We knew him as Robin Winks, idiosyncratic scholar and brilliant mystery man.

From what we saw, Professor Winks was Yale’s Sherlock Holmes, a dapper, tweed-jacketed professor who devoted himself to good stories and good students with equal and astounding enthusiasm. He was a tireless environmentalist and historian who only graded essays on airplanes and had a Smokey the Bear-like fascination with national parks. (He proudly told students he was one of only two men ever to visit all of them.) He ambled around campus with the self-possession of a spy, though he consistently denied ever working for the intelligence agencies he so thoroughly studied. He began his classes promptly at 1:30 p.m. because to do otherwise was to cheat students out of their education, he was known to say.

While we had the chance, we watched the careful arranging and rearranging of his papers before a speech or during the “harangues” he delivered with calculated glee at the beginning of his seminars. Or, after waiting in the longest office hour lines there were, we saw the view of Beinecke Plaza from his wood-panelled Berkeley College office, if we were lucky enough to see him in person before he stopped teaching this fall.

What we did not see, though — that is what we will miss most.

Winks, above all other professors, inspired among students the kind of speculation and bewilderment generally reserved for recluses and superheroes, though as far as we know he was neither. He had been everywhere, it seemed, spoken to everyone, read everything and then read it again before filing it away in his dimly lit campus library. Who was Professor Winks exactly? A Renaissance man, for one thing, but a mystery man above all else. We read his detective novel reviews for clues, his books on British imperialism, on environmentalism, and on espionnage. And possibly, without even knowing it, we read the mystery novels he wrote under a pseudonym he never publicly divulged. Like many undergraduates, we heard all different versions of the Winksian lore: the stories about how he transformed the History Department during his three years as chairman; the rumors about his work with the Central Intelligence Agency; the theories about his literary alter-ego.

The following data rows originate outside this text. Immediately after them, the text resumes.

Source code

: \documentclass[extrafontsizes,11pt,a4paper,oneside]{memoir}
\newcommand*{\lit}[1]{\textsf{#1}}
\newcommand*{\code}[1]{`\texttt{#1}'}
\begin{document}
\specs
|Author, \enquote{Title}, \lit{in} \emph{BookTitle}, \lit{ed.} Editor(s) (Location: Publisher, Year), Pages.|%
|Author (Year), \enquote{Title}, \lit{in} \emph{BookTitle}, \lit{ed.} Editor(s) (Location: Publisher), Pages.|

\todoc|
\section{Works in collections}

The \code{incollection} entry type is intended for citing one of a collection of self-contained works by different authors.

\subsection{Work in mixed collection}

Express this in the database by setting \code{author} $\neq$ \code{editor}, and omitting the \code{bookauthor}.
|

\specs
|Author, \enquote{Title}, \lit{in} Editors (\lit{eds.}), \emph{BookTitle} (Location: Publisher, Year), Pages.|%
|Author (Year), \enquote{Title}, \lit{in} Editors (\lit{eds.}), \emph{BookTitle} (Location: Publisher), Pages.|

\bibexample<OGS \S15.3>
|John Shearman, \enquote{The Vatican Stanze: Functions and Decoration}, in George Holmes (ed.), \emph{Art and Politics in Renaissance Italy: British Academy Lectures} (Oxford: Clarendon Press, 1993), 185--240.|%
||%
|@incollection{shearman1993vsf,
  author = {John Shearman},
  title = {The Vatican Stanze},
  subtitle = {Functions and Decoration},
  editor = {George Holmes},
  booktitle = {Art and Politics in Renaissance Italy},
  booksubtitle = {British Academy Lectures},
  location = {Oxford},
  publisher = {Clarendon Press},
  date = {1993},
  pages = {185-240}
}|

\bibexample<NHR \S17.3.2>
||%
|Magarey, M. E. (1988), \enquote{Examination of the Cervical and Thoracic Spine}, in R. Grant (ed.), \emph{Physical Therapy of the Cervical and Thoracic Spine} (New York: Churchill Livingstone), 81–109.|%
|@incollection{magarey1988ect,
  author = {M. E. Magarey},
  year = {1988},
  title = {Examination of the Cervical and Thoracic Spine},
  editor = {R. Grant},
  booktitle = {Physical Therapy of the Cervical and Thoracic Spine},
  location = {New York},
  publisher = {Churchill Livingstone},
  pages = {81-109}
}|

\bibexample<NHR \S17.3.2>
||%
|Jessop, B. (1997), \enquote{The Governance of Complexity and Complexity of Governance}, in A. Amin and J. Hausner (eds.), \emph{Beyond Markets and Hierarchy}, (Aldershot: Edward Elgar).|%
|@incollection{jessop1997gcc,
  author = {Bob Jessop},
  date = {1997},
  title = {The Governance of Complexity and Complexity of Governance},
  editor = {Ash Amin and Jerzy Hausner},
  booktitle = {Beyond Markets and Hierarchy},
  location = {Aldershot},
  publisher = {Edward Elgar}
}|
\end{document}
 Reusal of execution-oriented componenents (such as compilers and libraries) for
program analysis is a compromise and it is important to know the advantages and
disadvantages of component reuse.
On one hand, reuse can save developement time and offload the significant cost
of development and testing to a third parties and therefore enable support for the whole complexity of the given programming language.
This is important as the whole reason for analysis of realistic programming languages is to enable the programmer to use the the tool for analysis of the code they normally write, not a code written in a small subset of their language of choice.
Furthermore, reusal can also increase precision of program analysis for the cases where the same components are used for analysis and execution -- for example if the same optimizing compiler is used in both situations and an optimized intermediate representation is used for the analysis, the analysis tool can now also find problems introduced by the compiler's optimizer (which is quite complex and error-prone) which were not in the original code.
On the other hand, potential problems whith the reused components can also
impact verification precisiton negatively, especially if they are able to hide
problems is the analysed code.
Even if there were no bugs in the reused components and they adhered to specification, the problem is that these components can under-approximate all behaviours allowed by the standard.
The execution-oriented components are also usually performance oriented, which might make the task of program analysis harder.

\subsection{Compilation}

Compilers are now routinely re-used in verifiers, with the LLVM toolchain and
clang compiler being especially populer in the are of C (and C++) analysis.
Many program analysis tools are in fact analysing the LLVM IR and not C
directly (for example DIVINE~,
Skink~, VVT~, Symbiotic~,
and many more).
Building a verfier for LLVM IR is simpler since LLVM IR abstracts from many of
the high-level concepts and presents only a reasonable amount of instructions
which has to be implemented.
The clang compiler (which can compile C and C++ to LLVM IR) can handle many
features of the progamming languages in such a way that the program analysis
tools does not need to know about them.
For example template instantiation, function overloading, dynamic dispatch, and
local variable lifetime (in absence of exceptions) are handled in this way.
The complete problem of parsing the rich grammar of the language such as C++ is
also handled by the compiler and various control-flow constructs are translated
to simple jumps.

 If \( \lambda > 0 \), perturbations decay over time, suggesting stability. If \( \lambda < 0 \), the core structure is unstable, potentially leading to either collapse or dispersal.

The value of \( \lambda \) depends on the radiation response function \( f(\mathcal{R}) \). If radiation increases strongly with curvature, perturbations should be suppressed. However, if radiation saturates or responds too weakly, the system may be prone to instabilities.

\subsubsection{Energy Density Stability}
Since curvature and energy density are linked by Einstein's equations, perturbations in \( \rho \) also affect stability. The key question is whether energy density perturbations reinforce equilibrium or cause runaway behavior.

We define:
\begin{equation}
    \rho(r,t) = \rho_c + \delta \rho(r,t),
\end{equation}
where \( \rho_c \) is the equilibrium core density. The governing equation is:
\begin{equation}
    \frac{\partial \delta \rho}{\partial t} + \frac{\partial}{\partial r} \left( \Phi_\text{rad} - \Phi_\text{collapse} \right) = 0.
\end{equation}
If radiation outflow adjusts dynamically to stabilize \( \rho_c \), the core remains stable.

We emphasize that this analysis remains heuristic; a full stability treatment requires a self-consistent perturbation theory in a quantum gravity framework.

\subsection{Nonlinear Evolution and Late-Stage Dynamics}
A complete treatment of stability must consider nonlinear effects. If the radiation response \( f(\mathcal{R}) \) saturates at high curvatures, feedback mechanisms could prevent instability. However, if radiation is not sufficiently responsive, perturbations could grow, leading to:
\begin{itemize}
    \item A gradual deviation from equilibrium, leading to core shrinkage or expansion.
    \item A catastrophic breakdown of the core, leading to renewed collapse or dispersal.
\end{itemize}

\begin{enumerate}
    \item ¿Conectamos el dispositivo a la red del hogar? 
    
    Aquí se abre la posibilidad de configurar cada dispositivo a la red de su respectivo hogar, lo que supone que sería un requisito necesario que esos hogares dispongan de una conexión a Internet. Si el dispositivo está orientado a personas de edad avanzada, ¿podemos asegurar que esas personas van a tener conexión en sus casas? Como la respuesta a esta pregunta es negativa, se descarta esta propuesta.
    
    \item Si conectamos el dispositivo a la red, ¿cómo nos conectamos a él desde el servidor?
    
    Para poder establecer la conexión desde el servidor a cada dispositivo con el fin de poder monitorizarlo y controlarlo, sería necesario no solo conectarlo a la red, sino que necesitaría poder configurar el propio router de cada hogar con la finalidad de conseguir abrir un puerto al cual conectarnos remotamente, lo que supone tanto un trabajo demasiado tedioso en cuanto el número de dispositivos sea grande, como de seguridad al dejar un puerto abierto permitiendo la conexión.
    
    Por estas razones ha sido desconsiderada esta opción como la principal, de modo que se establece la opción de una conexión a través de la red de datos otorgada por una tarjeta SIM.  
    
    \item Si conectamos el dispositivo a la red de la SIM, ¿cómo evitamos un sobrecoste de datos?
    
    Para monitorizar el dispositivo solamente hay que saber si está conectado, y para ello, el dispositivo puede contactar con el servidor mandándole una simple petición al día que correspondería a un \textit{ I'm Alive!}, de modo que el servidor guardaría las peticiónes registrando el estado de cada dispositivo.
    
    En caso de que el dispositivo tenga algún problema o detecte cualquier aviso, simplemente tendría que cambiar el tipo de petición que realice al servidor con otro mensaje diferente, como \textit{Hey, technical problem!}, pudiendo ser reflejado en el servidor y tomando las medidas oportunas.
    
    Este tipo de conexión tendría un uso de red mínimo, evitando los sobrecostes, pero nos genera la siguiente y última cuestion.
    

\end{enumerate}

In a quarter century, when they unseal the file of his personal papers in Manuscripts and Archives, maybe the world will learn the secrets of the mystery writer behind the pseudonym. But we at Yale have already known for 45 years the passionate teacher in the classroom, the dedicated master of Berkeley College and the inspiring presence around campus. Robin Winks’ death is a tremendous loss for this University, and our grief is overwhelming.